Source texts of formatted documents
───
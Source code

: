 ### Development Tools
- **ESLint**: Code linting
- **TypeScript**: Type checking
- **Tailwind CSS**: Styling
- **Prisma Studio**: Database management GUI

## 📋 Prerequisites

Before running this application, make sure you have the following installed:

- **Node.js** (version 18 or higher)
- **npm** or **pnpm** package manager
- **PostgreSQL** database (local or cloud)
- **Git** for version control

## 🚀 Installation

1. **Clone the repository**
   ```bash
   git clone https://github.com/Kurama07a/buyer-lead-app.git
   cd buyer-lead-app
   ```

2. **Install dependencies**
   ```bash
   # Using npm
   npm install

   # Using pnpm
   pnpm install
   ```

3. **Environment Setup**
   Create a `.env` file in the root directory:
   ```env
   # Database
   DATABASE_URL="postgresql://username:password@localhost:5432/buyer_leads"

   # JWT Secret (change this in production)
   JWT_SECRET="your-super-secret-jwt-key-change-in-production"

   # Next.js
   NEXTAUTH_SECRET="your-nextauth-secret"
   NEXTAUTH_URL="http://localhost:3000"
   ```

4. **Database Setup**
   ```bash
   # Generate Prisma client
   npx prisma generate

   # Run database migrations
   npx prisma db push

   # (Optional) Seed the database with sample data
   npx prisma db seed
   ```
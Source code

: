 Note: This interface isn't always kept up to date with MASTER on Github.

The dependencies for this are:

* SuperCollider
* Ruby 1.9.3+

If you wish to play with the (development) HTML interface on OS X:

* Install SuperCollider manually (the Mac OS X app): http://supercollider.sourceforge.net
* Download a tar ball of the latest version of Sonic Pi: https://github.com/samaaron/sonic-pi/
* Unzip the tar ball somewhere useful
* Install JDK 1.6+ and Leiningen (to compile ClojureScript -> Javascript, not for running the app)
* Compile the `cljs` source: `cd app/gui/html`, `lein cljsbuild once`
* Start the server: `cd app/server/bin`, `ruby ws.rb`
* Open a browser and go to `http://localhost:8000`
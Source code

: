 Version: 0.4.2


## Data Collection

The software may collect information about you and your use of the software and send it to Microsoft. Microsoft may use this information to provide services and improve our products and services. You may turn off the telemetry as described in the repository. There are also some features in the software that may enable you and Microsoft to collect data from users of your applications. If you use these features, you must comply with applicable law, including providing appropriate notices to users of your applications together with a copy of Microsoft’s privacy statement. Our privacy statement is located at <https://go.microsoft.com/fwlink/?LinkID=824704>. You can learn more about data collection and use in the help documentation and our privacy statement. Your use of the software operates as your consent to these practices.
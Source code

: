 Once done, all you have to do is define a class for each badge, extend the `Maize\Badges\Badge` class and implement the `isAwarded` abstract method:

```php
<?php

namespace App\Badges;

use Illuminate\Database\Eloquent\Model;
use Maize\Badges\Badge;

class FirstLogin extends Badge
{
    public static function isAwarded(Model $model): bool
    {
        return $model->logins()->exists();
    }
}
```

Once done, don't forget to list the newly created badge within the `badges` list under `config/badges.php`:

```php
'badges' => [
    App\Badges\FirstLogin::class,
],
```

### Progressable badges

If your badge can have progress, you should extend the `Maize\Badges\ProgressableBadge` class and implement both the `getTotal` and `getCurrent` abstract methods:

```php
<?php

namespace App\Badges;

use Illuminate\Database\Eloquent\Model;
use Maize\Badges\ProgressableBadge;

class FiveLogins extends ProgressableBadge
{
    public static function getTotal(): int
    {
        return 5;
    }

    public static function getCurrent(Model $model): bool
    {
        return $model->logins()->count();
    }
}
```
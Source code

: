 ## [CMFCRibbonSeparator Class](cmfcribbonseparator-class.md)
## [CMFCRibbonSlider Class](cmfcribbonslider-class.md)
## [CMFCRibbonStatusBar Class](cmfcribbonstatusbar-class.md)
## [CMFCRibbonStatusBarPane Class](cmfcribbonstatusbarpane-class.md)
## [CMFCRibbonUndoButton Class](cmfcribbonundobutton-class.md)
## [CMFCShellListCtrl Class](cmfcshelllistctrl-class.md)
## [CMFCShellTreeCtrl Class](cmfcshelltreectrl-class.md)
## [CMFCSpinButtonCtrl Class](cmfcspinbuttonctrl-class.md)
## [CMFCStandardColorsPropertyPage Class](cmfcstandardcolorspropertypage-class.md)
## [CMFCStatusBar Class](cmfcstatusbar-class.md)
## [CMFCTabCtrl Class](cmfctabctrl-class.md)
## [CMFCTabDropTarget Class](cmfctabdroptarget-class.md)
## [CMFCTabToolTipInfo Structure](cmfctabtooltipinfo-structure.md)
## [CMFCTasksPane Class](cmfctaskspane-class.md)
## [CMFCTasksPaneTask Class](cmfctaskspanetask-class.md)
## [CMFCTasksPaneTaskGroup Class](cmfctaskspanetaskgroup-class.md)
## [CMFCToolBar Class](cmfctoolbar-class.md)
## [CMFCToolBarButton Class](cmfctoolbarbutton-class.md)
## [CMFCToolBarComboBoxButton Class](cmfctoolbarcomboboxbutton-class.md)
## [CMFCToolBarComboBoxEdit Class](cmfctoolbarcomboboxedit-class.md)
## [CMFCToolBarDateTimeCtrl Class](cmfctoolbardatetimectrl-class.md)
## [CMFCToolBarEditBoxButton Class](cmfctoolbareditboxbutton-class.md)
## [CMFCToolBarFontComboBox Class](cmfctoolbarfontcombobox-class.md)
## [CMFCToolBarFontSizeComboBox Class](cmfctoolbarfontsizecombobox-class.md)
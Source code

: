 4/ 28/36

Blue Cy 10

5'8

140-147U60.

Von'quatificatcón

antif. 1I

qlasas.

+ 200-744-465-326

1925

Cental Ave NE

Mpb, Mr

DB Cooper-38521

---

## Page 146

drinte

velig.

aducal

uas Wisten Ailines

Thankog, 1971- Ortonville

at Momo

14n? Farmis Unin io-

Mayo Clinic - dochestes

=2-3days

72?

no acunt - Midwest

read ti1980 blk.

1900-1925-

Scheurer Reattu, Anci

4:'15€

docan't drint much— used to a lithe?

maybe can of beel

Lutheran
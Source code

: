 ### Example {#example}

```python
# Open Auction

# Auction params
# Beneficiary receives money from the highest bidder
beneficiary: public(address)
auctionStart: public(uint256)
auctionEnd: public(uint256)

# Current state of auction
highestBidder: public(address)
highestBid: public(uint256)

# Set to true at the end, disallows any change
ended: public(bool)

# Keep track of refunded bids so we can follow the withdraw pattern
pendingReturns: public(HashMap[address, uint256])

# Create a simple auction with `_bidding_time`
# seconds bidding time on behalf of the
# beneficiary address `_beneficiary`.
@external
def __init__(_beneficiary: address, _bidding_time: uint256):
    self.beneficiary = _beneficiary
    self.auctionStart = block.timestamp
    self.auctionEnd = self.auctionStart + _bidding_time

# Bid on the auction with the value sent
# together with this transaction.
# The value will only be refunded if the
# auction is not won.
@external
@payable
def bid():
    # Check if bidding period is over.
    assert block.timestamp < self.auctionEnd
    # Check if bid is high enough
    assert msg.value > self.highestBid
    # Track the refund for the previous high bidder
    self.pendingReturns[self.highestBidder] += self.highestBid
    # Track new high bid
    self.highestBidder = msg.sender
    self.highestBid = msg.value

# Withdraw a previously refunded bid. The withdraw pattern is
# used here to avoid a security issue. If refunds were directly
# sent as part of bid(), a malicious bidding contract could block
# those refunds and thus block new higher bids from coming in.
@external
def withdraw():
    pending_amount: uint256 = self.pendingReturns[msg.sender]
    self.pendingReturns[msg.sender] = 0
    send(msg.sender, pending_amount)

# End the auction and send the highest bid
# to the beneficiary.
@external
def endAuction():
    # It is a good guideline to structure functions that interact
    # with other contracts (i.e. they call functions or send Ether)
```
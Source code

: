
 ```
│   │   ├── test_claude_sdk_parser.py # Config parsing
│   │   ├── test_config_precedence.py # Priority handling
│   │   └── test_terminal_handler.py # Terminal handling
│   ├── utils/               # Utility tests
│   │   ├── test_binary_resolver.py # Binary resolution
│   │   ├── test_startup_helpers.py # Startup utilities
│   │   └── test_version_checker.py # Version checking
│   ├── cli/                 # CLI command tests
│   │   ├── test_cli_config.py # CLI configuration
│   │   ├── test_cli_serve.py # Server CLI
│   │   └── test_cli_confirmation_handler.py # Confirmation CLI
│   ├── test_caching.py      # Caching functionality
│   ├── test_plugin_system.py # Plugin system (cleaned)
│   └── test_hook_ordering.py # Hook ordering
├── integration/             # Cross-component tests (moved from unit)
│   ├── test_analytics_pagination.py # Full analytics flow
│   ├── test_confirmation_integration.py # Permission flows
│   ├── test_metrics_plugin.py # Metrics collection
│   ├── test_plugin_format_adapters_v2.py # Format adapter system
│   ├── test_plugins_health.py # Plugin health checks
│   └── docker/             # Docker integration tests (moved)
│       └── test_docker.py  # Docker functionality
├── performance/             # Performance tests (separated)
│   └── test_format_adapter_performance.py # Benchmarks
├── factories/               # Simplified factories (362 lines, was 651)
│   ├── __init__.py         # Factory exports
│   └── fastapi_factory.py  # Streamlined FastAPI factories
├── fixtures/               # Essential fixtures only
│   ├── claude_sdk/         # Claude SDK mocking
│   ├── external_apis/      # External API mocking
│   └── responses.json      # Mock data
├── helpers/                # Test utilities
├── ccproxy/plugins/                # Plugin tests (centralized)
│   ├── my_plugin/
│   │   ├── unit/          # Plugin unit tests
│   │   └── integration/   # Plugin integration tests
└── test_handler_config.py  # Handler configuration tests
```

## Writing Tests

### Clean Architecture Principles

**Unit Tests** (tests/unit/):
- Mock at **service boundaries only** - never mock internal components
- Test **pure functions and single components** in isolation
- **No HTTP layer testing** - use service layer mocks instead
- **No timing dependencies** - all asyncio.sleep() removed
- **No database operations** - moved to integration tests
───
Task directions:
Scan the records above for the word "Setup". Show each line in which it appears.

Result for this task:
3. **Environment Setup**
4. **Database Setup**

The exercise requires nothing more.